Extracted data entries
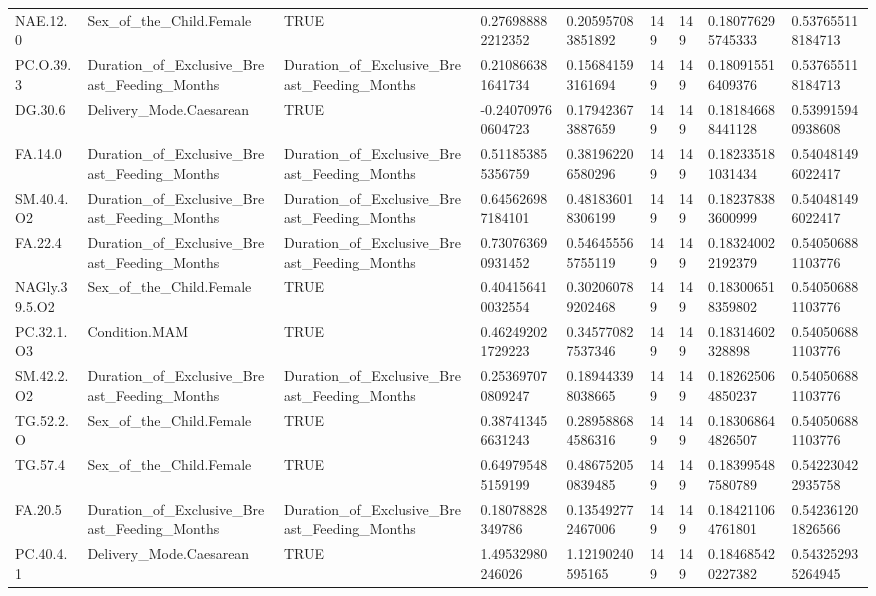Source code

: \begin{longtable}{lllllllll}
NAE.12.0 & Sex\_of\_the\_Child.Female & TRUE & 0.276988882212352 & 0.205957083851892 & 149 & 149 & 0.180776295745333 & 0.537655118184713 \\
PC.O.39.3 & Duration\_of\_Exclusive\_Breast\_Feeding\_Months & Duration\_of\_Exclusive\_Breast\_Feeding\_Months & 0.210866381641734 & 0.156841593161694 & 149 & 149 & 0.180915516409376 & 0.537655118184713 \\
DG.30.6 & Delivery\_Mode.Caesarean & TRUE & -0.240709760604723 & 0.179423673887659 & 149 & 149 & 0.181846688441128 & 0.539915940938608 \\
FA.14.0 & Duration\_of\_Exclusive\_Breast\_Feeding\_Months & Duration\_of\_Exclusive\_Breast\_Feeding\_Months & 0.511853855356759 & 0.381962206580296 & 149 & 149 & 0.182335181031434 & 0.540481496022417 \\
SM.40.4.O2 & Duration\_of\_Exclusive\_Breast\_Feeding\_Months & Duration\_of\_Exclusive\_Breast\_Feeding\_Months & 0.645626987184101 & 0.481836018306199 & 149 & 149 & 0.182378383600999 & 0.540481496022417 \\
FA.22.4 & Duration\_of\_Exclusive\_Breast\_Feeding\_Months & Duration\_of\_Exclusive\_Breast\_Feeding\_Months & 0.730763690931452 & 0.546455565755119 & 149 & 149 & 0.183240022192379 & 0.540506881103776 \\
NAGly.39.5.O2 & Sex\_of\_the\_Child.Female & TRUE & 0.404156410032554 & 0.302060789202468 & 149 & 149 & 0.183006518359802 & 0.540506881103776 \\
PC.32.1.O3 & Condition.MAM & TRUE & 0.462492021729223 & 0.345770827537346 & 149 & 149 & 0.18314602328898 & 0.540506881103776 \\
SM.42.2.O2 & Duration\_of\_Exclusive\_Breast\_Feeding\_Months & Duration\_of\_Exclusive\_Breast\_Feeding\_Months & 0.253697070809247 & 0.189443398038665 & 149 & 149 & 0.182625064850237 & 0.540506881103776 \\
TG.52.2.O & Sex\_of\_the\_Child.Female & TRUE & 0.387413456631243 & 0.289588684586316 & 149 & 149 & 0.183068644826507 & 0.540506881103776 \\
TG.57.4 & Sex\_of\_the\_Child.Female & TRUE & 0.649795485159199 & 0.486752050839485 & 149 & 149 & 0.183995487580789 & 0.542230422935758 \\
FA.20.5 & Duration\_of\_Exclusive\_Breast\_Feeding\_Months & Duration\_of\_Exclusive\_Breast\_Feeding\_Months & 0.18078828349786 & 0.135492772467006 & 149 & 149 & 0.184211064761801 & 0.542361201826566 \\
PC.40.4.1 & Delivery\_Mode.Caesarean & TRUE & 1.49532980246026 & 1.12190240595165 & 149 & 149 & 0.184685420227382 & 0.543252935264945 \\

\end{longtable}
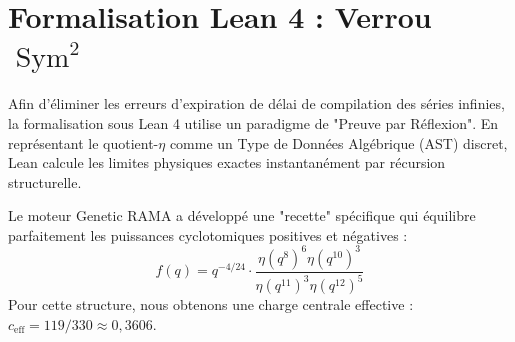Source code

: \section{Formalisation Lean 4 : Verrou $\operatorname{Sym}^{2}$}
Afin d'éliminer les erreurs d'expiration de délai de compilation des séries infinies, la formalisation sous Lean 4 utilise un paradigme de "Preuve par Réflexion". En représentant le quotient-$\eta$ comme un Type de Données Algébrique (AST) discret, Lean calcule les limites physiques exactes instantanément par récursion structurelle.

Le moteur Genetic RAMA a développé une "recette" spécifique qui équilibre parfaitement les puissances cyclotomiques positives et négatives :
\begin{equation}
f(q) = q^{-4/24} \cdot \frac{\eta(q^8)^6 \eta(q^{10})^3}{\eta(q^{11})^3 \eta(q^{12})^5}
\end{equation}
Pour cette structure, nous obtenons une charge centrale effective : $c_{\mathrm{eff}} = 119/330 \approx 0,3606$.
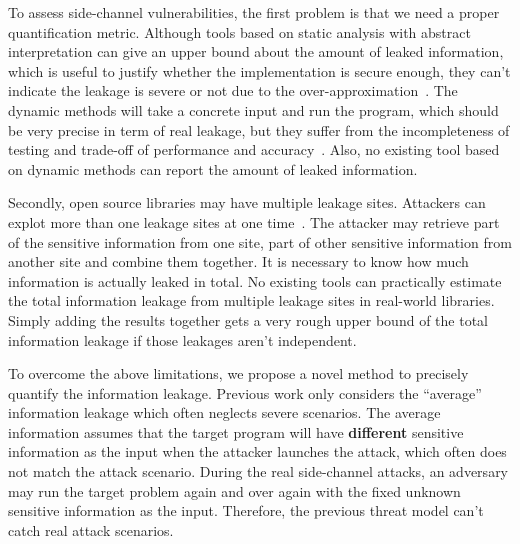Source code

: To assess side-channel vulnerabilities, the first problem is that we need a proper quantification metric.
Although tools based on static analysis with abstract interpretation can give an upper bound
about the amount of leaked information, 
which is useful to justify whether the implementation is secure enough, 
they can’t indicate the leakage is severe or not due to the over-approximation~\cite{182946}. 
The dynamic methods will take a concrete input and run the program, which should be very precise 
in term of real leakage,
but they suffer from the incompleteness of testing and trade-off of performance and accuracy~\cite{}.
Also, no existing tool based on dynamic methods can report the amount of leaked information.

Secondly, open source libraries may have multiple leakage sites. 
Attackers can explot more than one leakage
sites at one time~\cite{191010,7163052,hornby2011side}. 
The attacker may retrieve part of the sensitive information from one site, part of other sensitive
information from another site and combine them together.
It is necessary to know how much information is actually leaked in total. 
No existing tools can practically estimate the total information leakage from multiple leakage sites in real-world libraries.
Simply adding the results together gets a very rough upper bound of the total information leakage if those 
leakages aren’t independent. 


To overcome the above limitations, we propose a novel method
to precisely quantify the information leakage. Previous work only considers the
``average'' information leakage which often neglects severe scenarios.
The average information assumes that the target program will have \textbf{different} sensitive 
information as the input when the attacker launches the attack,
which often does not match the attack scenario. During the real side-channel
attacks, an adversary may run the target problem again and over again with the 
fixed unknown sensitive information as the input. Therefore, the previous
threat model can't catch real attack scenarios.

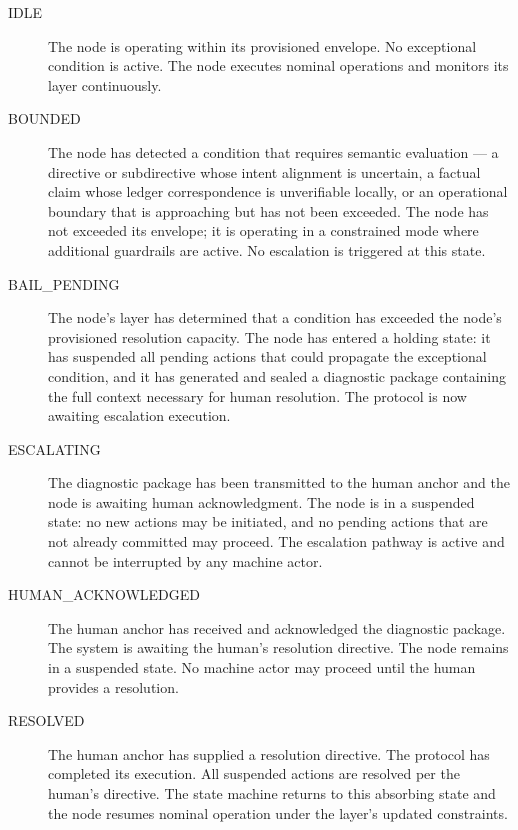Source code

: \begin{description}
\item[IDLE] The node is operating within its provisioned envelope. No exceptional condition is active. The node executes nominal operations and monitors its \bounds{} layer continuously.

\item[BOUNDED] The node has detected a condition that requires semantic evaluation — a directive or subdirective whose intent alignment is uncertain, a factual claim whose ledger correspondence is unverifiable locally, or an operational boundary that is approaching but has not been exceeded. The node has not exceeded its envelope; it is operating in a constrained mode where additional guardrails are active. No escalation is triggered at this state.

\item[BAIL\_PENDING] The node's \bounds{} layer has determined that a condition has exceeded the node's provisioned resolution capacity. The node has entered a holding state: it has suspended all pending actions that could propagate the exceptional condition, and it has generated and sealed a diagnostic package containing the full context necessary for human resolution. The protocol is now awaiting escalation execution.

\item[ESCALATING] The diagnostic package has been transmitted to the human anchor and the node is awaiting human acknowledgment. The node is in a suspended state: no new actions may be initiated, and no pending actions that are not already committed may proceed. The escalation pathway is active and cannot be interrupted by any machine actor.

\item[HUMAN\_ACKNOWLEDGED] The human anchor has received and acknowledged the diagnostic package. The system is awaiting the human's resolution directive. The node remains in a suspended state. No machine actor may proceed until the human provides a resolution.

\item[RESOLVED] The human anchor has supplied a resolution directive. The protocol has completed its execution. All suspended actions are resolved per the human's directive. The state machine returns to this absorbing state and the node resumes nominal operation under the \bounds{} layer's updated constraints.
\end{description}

...

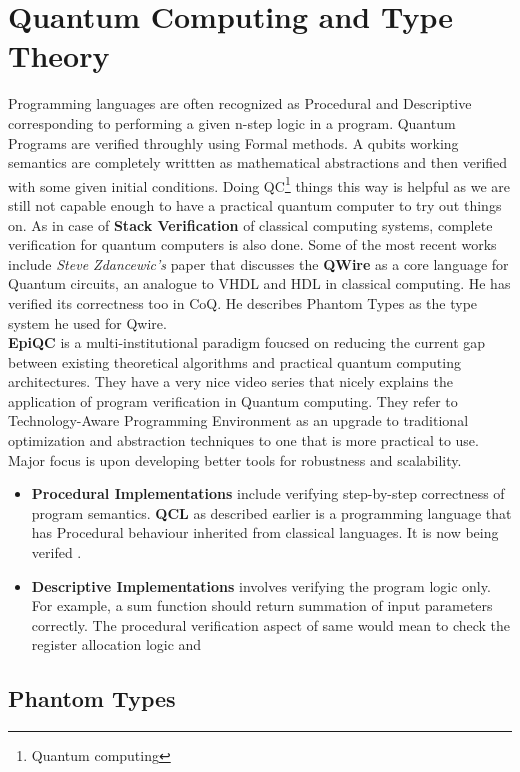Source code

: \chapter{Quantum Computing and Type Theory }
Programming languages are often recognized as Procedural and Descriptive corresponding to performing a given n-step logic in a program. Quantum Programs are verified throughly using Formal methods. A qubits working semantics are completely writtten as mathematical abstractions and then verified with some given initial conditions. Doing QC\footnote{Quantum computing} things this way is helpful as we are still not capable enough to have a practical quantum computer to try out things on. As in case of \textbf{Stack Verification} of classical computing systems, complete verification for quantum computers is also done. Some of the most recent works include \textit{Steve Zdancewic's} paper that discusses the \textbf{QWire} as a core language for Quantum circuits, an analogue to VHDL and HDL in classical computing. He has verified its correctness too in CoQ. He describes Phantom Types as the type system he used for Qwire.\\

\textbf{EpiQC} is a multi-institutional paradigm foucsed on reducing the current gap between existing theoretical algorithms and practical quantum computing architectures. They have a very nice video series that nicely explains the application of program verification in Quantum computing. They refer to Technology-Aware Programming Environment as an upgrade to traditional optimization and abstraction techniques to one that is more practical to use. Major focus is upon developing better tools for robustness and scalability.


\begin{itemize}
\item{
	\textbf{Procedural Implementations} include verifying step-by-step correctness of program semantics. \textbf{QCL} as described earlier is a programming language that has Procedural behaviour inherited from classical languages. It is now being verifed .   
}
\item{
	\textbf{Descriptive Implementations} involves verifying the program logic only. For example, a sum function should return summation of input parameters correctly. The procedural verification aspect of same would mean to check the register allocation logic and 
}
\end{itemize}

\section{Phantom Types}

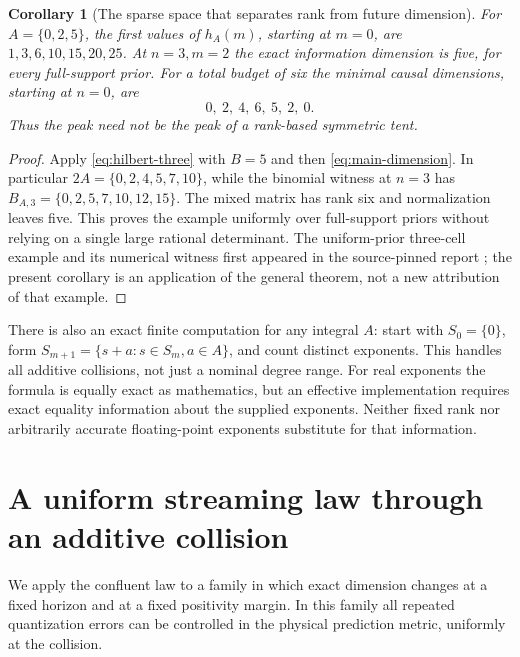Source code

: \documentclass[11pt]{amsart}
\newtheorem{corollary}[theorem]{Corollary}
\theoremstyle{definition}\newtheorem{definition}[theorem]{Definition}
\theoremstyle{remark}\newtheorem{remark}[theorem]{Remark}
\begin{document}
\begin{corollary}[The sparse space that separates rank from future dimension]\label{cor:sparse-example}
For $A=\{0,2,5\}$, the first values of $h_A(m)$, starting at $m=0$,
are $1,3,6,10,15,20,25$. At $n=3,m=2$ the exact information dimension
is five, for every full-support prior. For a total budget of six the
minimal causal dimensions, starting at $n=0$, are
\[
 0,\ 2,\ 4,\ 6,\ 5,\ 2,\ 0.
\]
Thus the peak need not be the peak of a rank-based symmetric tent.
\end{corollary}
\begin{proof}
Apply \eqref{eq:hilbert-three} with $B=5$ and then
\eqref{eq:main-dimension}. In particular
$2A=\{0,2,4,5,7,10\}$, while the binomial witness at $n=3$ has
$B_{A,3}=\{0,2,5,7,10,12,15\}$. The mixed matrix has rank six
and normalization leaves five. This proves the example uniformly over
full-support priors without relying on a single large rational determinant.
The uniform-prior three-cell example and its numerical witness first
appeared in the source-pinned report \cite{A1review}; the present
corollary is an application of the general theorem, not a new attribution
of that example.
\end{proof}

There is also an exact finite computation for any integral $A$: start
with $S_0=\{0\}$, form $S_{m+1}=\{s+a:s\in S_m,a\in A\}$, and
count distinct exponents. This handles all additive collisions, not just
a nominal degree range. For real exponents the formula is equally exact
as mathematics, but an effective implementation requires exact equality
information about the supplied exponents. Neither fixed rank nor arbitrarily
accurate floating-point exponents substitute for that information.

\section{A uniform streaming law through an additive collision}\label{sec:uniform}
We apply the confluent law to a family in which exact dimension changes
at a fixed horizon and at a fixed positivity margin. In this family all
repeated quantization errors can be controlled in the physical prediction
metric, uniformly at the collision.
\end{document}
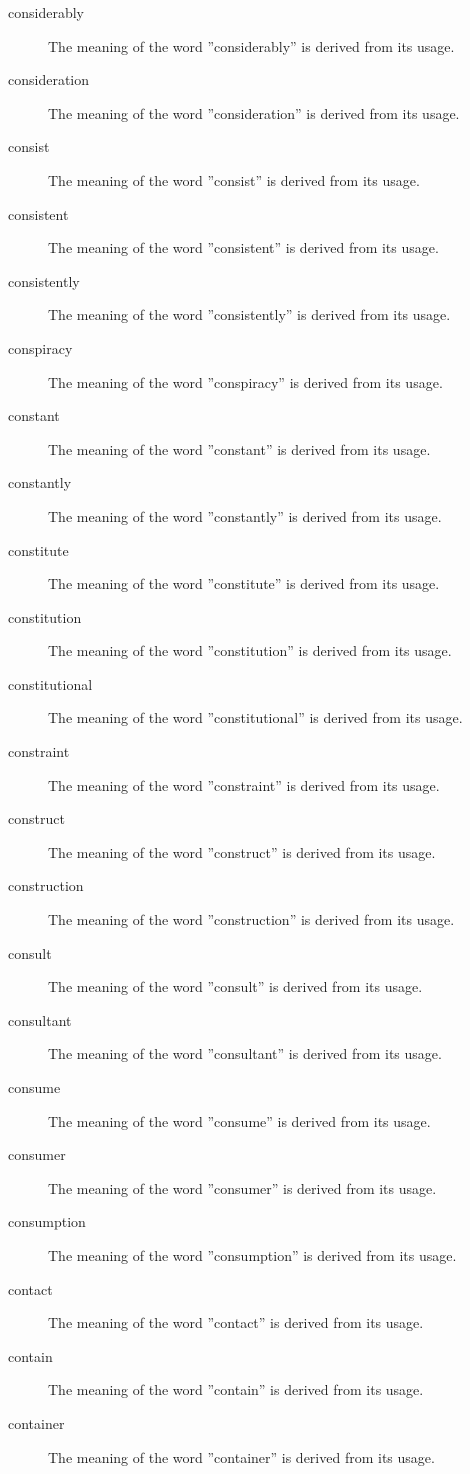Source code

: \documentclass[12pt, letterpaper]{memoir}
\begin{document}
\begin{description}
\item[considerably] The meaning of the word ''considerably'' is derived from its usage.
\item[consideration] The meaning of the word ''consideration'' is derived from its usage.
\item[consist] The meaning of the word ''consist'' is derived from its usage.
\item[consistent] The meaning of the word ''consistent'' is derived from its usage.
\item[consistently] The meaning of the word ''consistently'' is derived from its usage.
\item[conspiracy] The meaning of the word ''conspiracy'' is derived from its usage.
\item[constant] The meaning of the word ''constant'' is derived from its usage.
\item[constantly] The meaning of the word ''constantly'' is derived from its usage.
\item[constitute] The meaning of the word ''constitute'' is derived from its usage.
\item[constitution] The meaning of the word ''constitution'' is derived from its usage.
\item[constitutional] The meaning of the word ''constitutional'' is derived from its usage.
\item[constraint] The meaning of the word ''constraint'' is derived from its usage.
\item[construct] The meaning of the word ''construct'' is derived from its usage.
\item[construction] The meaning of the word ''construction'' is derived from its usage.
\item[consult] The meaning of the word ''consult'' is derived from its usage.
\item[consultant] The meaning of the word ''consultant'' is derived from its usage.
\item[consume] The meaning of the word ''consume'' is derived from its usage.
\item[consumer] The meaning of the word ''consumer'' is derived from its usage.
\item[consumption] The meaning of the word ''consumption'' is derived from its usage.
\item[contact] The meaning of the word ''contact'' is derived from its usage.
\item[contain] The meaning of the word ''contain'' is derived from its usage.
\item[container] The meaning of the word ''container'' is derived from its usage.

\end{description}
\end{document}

● **WHAT NEEDS TO BE DONE**
When a line among the entries contains "necessary", pull that line out.

● **WRITTEN RESPONSE**
It is necessary to know how much information is actually leaked in total. 
\item[BAIL\_PENDING] The node's \bounds{} layer has determined that a condition has exceeded the node's provisioned resolution capacity. The node has entered a holding state: it has suspended all pending actions that could propagate the exceptional condition, and it has generated and sealed a diagnostic package containing the full context necessary for human resolution. The protocol is now awaiting escalation execution.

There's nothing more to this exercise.